** EXERCISE REQUIREMENTS **
Write out the data below exactly, beginning with the first line and ending once the line that has "This will specify" is written.
[EXTRACTED MATERIAL — start]
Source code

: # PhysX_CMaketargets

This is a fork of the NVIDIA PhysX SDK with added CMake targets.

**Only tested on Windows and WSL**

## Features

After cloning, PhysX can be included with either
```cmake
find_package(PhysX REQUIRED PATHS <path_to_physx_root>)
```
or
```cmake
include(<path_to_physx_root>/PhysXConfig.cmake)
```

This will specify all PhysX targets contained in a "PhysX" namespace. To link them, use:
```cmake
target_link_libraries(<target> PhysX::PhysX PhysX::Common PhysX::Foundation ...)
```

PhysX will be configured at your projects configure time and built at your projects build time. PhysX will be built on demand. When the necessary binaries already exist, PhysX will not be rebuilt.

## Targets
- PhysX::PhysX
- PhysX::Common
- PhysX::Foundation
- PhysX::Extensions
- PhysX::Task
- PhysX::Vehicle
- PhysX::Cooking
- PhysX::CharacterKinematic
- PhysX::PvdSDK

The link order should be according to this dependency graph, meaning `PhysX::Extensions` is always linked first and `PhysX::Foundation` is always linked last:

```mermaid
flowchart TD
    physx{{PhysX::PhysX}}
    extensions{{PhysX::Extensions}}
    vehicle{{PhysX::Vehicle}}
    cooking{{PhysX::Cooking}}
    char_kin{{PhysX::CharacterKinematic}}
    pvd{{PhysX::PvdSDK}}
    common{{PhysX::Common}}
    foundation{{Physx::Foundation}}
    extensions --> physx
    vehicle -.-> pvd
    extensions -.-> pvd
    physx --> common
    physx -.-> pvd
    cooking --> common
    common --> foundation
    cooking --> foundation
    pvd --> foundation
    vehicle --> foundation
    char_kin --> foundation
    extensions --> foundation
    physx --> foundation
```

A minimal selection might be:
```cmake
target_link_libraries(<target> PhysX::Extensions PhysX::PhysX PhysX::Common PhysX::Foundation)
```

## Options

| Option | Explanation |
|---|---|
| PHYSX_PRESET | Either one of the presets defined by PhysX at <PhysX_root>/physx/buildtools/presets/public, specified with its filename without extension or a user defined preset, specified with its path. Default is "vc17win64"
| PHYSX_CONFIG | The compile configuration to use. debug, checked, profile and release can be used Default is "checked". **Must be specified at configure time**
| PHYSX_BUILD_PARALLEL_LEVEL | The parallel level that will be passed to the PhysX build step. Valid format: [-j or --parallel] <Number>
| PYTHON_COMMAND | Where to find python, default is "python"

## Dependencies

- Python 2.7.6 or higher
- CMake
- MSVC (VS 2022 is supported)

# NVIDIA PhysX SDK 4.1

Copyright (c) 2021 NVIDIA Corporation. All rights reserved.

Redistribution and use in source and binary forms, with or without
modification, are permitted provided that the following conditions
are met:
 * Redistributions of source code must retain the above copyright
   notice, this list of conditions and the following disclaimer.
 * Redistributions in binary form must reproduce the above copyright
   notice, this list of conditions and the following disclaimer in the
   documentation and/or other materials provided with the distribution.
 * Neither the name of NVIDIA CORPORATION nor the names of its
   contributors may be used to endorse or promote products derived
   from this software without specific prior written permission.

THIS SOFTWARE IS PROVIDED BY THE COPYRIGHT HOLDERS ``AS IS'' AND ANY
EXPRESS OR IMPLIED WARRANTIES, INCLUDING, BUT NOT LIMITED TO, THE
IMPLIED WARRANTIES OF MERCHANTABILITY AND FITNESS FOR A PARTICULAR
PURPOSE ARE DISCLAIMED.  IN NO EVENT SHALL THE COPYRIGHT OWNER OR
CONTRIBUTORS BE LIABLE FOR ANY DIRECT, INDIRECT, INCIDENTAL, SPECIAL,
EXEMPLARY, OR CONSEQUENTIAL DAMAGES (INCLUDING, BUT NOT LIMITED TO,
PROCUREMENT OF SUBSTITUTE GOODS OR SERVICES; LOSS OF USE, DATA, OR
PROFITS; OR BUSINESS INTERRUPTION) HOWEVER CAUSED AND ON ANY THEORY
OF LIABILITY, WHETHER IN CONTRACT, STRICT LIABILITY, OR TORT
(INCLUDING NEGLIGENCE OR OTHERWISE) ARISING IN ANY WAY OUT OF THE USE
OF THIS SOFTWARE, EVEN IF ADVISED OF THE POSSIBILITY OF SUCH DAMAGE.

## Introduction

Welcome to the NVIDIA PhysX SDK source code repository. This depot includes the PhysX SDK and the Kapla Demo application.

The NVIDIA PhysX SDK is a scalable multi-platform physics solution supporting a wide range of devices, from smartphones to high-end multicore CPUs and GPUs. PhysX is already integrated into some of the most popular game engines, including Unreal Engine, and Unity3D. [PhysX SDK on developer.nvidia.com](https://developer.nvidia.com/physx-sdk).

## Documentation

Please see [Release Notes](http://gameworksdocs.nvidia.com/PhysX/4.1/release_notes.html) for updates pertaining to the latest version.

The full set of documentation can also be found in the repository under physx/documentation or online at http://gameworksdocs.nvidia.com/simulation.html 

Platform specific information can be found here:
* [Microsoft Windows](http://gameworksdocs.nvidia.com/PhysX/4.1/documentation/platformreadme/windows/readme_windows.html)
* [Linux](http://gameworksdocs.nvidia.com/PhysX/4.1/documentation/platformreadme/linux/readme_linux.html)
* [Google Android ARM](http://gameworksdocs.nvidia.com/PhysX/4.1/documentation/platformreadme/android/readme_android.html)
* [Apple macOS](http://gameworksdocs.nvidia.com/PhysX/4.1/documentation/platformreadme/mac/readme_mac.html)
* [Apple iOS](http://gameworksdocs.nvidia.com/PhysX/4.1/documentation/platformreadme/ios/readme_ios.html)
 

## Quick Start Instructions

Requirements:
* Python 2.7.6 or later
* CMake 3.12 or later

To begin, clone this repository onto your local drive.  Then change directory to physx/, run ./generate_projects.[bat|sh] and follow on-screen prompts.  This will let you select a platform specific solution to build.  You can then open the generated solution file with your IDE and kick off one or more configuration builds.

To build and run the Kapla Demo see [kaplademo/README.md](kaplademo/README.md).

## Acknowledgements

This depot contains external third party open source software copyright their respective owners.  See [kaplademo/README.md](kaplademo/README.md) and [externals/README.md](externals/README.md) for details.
[EXTRACTED MATERIAL — finish]
** EXERCISE RESULT **
Source code

: # PhysX_CMaketargets

This is a fork of the NVIDIA PhysX SDK with added CMake targets.

**Only tested on Windows and WSL**

## Features

After cloning, PhysX can be included with either
```cmake
find_package(PhysX REQUIRED PATHS <path_to_physx_root>)
```
or
```cmake
include(<path_to_physx_root>/PhysXConfig.cmake)
```

This will specify all PhysX targets contained in a "PhysX" namespace. To link them, use:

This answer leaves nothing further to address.